France

Le PS s’est encore dissous à la suite d’une décision de justice remettant en cause le processus d’adhésion au Nupes

A quelques heures du scrutin, la Nouvelle Union populaire économique et sociale (Nupes) n’a pas de pause légale. Mardi 7 juin, le Conseil d’Etat lui a donné un terrain contre le ministère de l’Intérieur, le considérant comme une “nuance politique unique” pour les deux tours des législatives (12 et 19 juin). En revanche, le même jour, le tribunal de Crète résume le processus qui a conduit le Parti socialiste (PS) à rejoindre Nupes. Ce sont quatre militants socialistes, sans responsabilité au sein du parti, qui ont saisi la justice.

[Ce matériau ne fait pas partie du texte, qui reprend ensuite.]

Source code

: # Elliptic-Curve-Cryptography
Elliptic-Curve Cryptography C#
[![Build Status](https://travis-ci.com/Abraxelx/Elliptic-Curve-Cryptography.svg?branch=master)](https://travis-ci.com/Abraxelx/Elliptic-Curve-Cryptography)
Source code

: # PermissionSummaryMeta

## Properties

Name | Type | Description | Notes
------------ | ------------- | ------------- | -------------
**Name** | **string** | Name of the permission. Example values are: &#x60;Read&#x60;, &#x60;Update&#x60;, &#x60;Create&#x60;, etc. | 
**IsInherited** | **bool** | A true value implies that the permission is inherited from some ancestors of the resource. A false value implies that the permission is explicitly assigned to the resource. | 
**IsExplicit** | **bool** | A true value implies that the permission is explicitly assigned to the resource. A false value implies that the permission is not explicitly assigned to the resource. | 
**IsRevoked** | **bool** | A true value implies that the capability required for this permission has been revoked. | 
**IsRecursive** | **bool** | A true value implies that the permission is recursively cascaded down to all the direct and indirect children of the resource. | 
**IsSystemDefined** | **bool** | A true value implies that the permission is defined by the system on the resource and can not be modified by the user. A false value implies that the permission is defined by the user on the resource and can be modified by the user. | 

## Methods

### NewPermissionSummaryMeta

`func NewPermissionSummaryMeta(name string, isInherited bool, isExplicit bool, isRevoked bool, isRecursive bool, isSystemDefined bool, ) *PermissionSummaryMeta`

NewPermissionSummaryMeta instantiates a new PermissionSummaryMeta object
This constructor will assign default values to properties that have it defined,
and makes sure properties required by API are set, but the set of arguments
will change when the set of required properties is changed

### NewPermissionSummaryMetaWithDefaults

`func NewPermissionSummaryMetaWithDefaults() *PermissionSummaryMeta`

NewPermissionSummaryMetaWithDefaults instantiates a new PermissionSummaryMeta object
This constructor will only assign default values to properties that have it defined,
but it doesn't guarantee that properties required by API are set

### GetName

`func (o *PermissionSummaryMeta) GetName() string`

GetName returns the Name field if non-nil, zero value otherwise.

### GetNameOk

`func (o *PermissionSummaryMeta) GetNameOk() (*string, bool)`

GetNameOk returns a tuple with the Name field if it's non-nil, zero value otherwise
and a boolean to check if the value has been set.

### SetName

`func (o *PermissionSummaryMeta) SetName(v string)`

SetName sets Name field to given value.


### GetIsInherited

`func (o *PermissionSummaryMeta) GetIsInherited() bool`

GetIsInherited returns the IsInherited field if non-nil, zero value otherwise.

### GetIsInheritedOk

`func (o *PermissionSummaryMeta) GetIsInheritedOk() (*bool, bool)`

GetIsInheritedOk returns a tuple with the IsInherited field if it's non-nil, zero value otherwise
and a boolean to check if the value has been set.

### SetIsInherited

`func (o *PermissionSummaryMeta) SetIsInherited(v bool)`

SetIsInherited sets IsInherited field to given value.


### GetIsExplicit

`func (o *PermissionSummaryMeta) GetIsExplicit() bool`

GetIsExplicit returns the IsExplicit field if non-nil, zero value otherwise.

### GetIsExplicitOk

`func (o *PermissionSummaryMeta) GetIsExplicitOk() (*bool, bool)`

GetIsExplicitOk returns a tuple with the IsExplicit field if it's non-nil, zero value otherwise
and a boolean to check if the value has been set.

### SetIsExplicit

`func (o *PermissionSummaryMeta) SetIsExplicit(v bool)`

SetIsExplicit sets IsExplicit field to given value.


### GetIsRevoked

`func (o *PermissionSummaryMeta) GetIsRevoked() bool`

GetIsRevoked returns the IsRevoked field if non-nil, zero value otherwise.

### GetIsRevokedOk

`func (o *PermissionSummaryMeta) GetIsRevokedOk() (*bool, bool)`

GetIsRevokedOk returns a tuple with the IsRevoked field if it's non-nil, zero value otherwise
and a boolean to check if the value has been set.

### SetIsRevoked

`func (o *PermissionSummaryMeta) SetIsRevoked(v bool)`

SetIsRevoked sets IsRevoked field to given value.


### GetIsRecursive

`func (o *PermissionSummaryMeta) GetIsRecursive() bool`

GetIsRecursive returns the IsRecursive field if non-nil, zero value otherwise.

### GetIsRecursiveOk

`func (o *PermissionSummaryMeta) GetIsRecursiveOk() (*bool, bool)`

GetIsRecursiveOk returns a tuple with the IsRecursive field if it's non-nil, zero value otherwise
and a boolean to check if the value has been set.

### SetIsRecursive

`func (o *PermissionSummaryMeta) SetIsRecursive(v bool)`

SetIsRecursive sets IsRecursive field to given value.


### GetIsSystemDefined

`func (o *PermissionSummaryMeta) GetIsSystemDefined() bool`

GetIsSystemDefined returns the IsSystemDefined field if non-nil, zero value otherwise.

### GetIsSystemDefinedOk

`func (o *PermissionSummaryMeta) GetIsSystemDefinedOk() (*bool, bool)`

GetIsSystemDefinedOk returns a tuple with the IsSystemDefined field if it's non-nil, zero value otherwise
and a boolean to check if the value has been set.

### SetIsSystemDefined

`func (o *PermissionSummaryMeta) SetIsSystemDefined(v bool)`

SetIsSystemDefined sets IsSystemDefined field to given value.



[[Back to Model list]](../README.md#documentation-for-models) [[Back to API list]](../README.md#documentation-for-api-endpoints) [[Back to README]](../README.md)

Selon la décision, la direction du PS aurait dû organiser un congrès national impliquant les combattants, et ne pas se contenter d’un vote du Conseil national, le “parlement” du PS, le 6 mai pour approuver – avec 62% des voix – la Accord PS., La France insoumise (LFI), le Parti communiste (PC) et Europe Ecologie-Les Verts (EELV). Le juge a ordonné au PS de tenir un congrès national dans un délai d’un mois, passible d’une amende pécuniaire de 500 euros par jour.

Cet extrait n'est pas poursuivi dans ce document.